Signs of the times: early medieval ‘graphicacy’

It has already been remarked that I really shouldn’t be having time to blog. And, well, yes, good point actually. But I can’t give it up so instead I shall have to write shorter. This is after all something I need practice with.

Internet humour explained, from Graphjam

Internet humour explained, from Graphjam

So, okay, on 6th October Ildar Garipzanov was presenting at the Institute of Historical Research Earlier Middle Ages seminar, to the title, “Graphicacy and Authority in Early Medieval Europe: Graphic Signs of Power and Faith”. In case you’re wondering what graphicacy even means, it is a term of art which runs parallel to literacy, referring to an ability to understand information presenting graphically, not figurally or in text, the way, for example, that you know what a pie-chart or similar is demonstrating or what a map is showing you. I arrived late, because someone wanted to dance on the train tracks outside London Paddington as I was coming in, but I understand from Ildar that in the first part of the paper he was explaining all this and that this theory has so far largely been used to study exactly that, people’s ability to understand graphs and charts, and that he wanted to apply to something he knows a lot about, monograms and other sorts of ‘encoded’ text.1

Christian graffiti from catacombs beneath San Callisto di Roma

Christian graffiti from catacombs beneath San Callisto di Roma

Broadly, he sees an increase in the use of this sort of information from the fifth century to about the twelfth, and then a decline in favour of text once more. He stressed that the background of all this was principally Classical, from an era in which people scratched initials onto their property, and distinguished conceptually between this, where a few letters are used to signify a greater word, and monograms, where all the letters are combined into something more recognisable for itself than for the letters. The obvious case of this for the Middle Ages is of course the Chi-Ro symbolising Christ, which goes back to before Christianity was even legal, precisely so as to indicate allegiance to the banned sect: the catacombs of Milan, for example, use this and the now-ubiquitous fish to signal membership in a hopefully-secret way. And, yes, it’s the first two letters of His name in Greek, but how many people using it read Greek?2 The Alpha and Omega pairing is also a case of this phenomenon, where something is recognised in these symbols that is not just their lexical value, and there is of course the sign of the Cross, by which most people sign documents, in various more or less elaborate ways…

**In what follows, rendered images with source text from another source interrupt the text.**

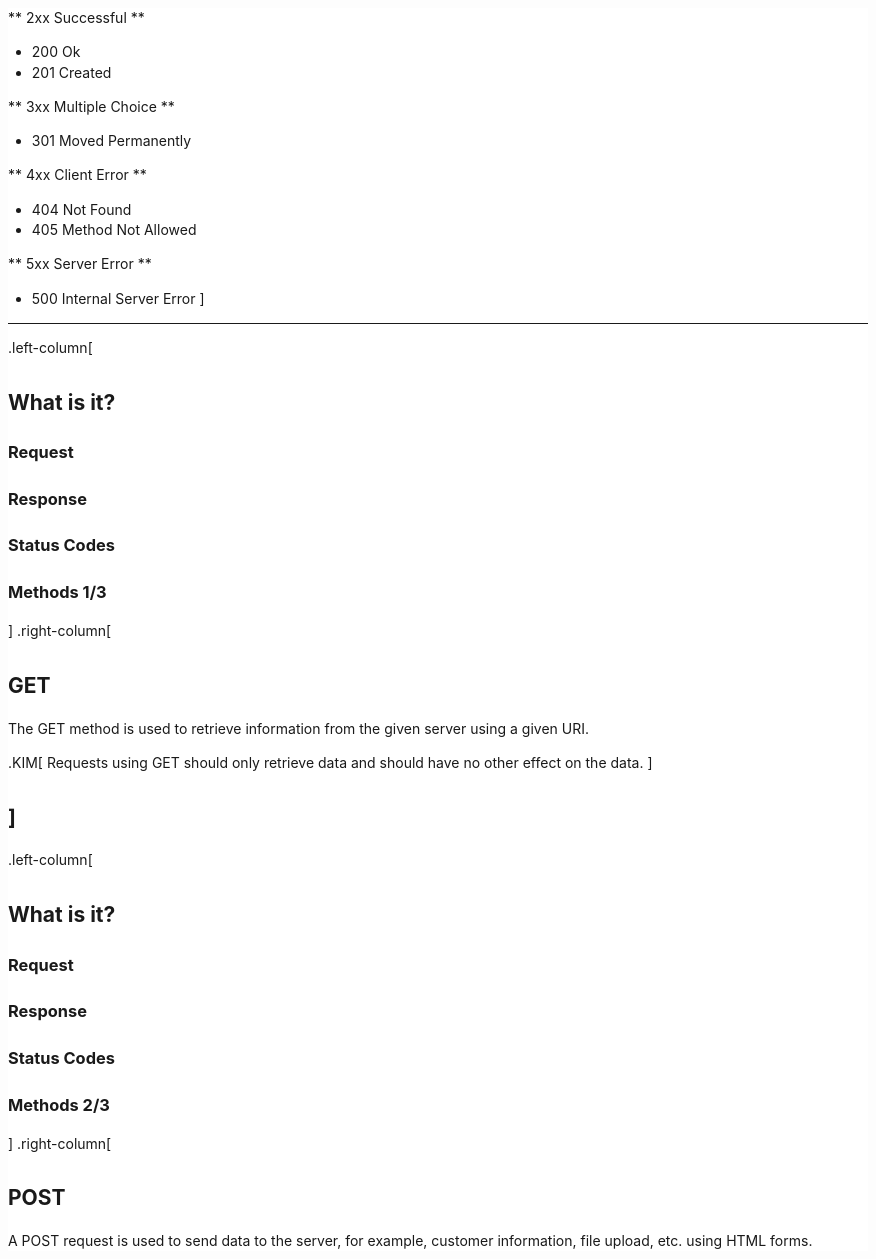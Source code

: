 ** 2xx Successful **
* 200 Ok
* 201 Created

** 3xx Multiple Choice **
* 301 Moved Permanently

** 4xx Client Error **
* 404 Not Found
* 405 Method Not Allowed

** 5xx Server Error **
* 500 Internal Server Error
]
---
.left-column[
  ## What is it?
  ### Request
  ### Response
  ### Status Codes
  ### Methods 1/3
]
.right-column[
## GET

The GET method is used to retrieve information from the given server using a given URI. 

.KIM[
  Requests using GET should only retrieve data and should have no other effect on the data.
]

]
---
.left-column[
  ## What is it?
  ### Request
  ### Response
  ### Status Codes
  ### Methods 2/3
]
.right-column[
## POST

A POST request is used to send data to the server, for example, customer information, file upload, etc. using HTML forms.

Silver denier of Charles the Bald, from Bourges mint, showing Karolus monogram

Silver denier of Charles the Bald, from Bourges mint, showing Karolus monogram; Fitzwilliam museum, PG.13806, Grierson Collection

Most of the questions were about monograms, which I guess is because they’re sort of like crossword puzzles, demanding to be solved. I predictably asked about coins, because it seemed to me that the fact that across the tenth century, when most of France is striking coins with a KAROLUS monogram on whether the ruler’s name is Charles or not, implying again that the word is not the thing itself, literacy was probably not declining by that much and so the two phenomena can’t simply be opposed. Ildar wasn’t claiming that they could of course, but it struck me as worth saying so explicitly. Alice Rio asked if these were really using the same methods of comprehension as, say, charts, which seem like very different animals. There’s a point there, but there was also a point in Ildar’s response, which is that the audience for these things varies hugely, no doubt, but the same is also true, including the different mechanisms of comprehension, for different sorts of text, warning noticeboard versus Scholastic theology for example, and that though the parallel wasn’t exact neither was its failure destructive of the thesis. He is just starting out with all this, although clearly from a position of considerable knowledge, so we can all expect to hear more, which I for one will be interested by.

1. See, for example, his “Metamorphoses of the early medieval signum of a ruler in the Carolingian world” in Early Medieval Europe Vol. 14 (Oxford 2006), pp. 419-464, which has loads of monograms to puzzle over in it.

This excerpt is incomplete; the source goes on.